Courage and Conviction: An Autobiography
- The cover art of the book.
- Author: Vijay Kumar Singh Shiv Kunal Verma (historian)
- Language: English
- Genre: War; Autobiography;
- Published: 2013 (Aleph Book Company)
- Publication place: India
- Media type: Hardcover
- Pages: 396
- ISBN: 9789382277576

= Courage and Conviction =

2013 book by Vijay Kumar Singh

Courage and Conviction: An Autobiography is an autobiographical book by Indian General Vijay Kumar Singh written with Shiv Kunal Verma. It was first published by Aleph Book Company in 2013. In it, Singh criticises various situations in which he was involved, including alleged corruption in the Indian government and the role of Indira Gandhi in Operation Bluestar. In a 2013 interview with OPEN, an online portal and an Indian magazine, Singh said that his book might make people who work in the government become unhappy with him.

== Critical reviews ==
Courage and Conviction: An Autobiography has received average reviews from critics.
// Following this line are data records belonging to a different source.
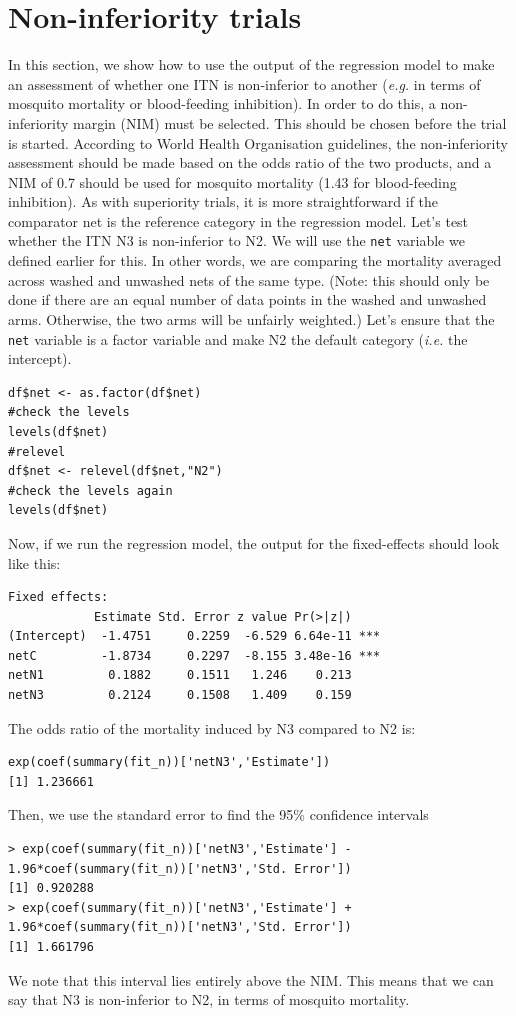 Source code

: \documentclass[11pt]{article}
\begin{document}
\section{Non-inferiority trials}

In this section, we show how to use the output of the regression model to make an assessment of whether one ITN is non-inferior to another (\textit{e.g.} in terms of mosquito mortality or blood-feeding inhibition). In order to do this, a non-inferiority margin (NIM) must be selected. This should be chosen before the trial is started. According to World Health Organisation guidelines, the non-inferiority assessment should be made based on the odds ratio of the two products, and a NIM of 0.7 should be used for mosquito mortality (1.43 for blood-feeding inhibition). As with superiority trials, it is more straightforward if the comparator net is the reference category in the regression model. Let's test whether the ITN N3 is non-inferior to N2. We will use the \verb+net+ variable we defined earlier for this. In other words, we are comparing the mortality averaged across washed and unwashed nets of the same type. (Note: this should only be done if there are an equal number of data points in the washed and unwashed arms. Otherwise, the two arms will be unfairly weighted.) Let's ensure that the \verb+net+ variable is a factor variable and make N2 the default category (\textit{i.e.} the intercept).
\begin{verbatim}
df$net <- as.factor(df$net)
#check the levels
levels(df$net)
#relevel
df$net <- relevel(df$net,"N2") 
#check the levels again
levels(df$net)
\end{verbatim}
Now, if we run the regression model, the output for the fixed-effects should look like this:
\begin{verbatim}
Fixed effects:
            Estimate Std. Error z value Pr(>|z|)    
(Intercept)  -1.4751     0.2259  -6.529 6.64e-11 ***
netC         -1.8734     0.2297  -8.155 3.48e-16 ***
netN1         0.1882     0.1511   1.246    0.213    
netN3         0.2124     0.1508   1.409    0.159    
\end{verbatim}
The odds ratio of the mortality induced by N3 compared to N2 is:
\begin{verbatim}
exp(coef(summary(fit_n))['netN3','Estimate'])
[1] 1.236661
\end{verbatim}
Then, we use the standard error to find the 95\% confidence intervals
\begin{verbatim}
> exp(coef(summary(fit_n))['netN3','Estimate'] -
1.96*coef(summary(fit_n))['netN3','Std. Error'])
[1] 0.920288
> exp(coef(summary(fit_n))['netN3','Estimate'] +
1.96*coef(summary(fit_n))['netN3','Std. Error'])
[1] 1.661796
\end{verbatim}
We note that this interval lies entirely above the NIM. This means that we can say that N3 is non-inferior to N2, in terms of mosquito mortality.
\end{document}
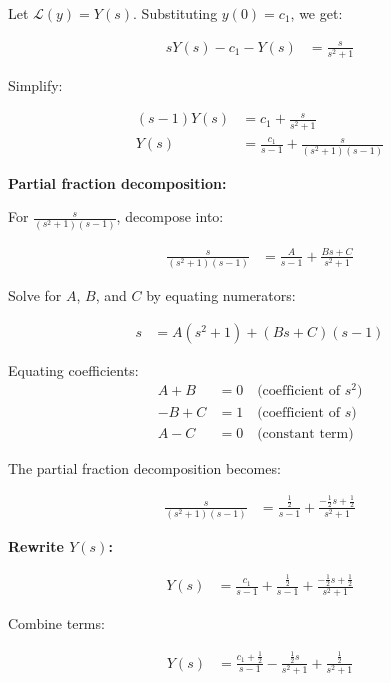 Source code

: \documentclass[journal]{IEEEtran}
\begin{document}
	Let $\mathcal{L}(y) = Y(s)$. Substituting $y(0) = c_1$, we get:
	
	\begin{align}
		sY(s) - c_1 - Y(s) &= \frac{s}{s^2 + 1}
	\end{align}
	
	Simplify:
	
	\begin{align}
		(s - 1)Y(s) &= c_1 + \frac{s}{s^2 + 1} \\
		Y(s) &= \frac{c_1}{s - 1} + \frac{s}{(s^2 + 1)(s - 1)}
	\end{align}
	
	\textbf{Partial fraction decomposition:}
	
	For $\frac{s}{(s^2 + 1)(s - 1)}$, decompose into:
	
	\begin{align}
		\frac{s}{(s^2 + 1)(s - 1)} &= \frac{A}{s - 1} + \frac{Bs + C}{s^2 + 1}
	\end{align}
	
	Solve for $A$, $B$, and $C$ by equating numerators:
	
	\begin{align}
		s &= A(s^2 + 1) + (Bs + C)(s - 1)
	\end{align}
	
	
	
	Equating coefficients:
	\begin{align}
		A + B &= 0 \quad \text{(coefficient of $s^2$)} \\
		-B + C &= 1 \quad \text{(coefficient of $s$)} \\
		A - C &= 0 \quad \text{(constant term)}
	\end{align}
	
	
	The partial fraction decomposition becomes:
	
	\begin{align}
		\frac{s}{(s^2 + 1)(s - 1)} &= \frac{\frac{1}{2}}{s - 1} + \frac{-\frac{1}{2}s + \frac{1}{2}}{s^2 + 1}
	\end{align}
	
	\textbf{Rewrite $Y(s)$:}
	
	\begin{align}
		Y(s) &= \frac{c_1}{s - 1} + \frac{\frac{1}{2}}{s - 1} + \frac{-\frac{1}{2}s + \frac{1}{2}}{s^2 + 1}
	\end{align}
	
	Combine terms:
	
	\begin{align}
		Y(s) &= \frac{c_1 + \frac{1}{2}}{s - 1} - \frac{\frac{1}{2}s}{s^2 + 1} + \frac{\frac{1}{2}}{s^2 + 1}
	\end{align}
	
\end{document}
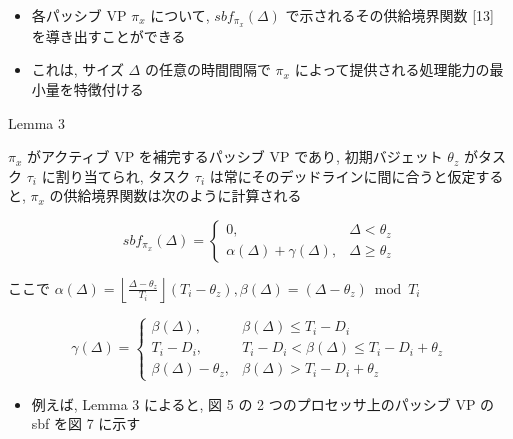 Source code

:\begin{frame}{}
    \begin{itemize}
        \item 各パッシブ VP $\pi_{x}$ について, $s b f_{\pi_{x}}(\Delta)$ で示されるその供給境界関数 [13] を導き出すことができる
\item これは, サイズ $\Delta$ の任意の時間間隔で $\pi_{x}$ によって提供される処理能力の最小量を特徴付ける
    \end{itemize}
\end{frame}

\begin{frame}[label=lemma3]{Lemma 3}
    \begin{lemma}[]
        $\pi_{x}$ がアクティブ VP を補完するパッシブ VP であり, 初期バジェット $\theta_{z}$ がタスク $\tau_{i}$ に割り当てられ, タスク $\tau_{i}$ は常にそのデッドラインに間に合うと仮定すると, $\pi_{x}$ の供給境界関数は次のように計算される

        \begin{equation*}
            s b f_{\pi_{x}}(\Delta)= \begin{cases}0, & \Delta<\theta_{z} \\ \alpha(\Delta)+\gamma(\Delta), & \Delta \geq \theta_{z}\end{cases}
        \end{equation*}

        ここで $\alpha(\Delta)=\left\lfloor\frac{\Delta-\theta_{z}}{T_{i}}\right\rfloor\left(T_{i}-\theta_{z}\right), \beta(\Delta)=\left(\Delta-\theta_{z}\right) \bmod T_{i}$

        \begin{equation*}
            \gamma(\Delta)=\left\{\begin{array}{lr}
                \beta(\Delta),            & \beta(\Delta) \leq T_{i}-D_{i}                        \\
                T_{i}-D_{i},              & T_{i}-D_{i}<\beta(\Delta) \leq T_{i}-D_{i}+\theta_{z} \\
                \beta(\Delta)-\theta_{z}, & \beta(\Delta)>T_{i}-D_{i}+\theta_{z}
            \end{array}\right.
        \end{equation*}
    \end{lemma}
\end{frame}

\begin{frame}{}
    \begin{itemize}
        \item 例えば, Lemma 3 によると, 図 5 の 2 つのプロセッサ上のパッシブ VP の sbf を図 7 に示す
    \end{itemize}
\end{frame}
Hindustan Times wrote that "The first army chief to take the government to court when they changed his age, General VK Singh now speaks out in his autobiography ‘Courage and Conviction’ on the age row, corruption in high places and a ring side view on the conflicts he participated in since the ’71 war" Firstpost published, "Former Army Chief Gen VK Singh has taken potshots at the functioning of Prime Minister Manmohan Singh, who was “expressing helplessness in matters” that should have been trivial." Deccan Herald wrote, "'Courage and Conviction' covers major developments from Singh's childhood to his retirement as Chief of Army Staff, including his run-ins with authority in school or later defending his actions when they led to a difference of opinion with politicians."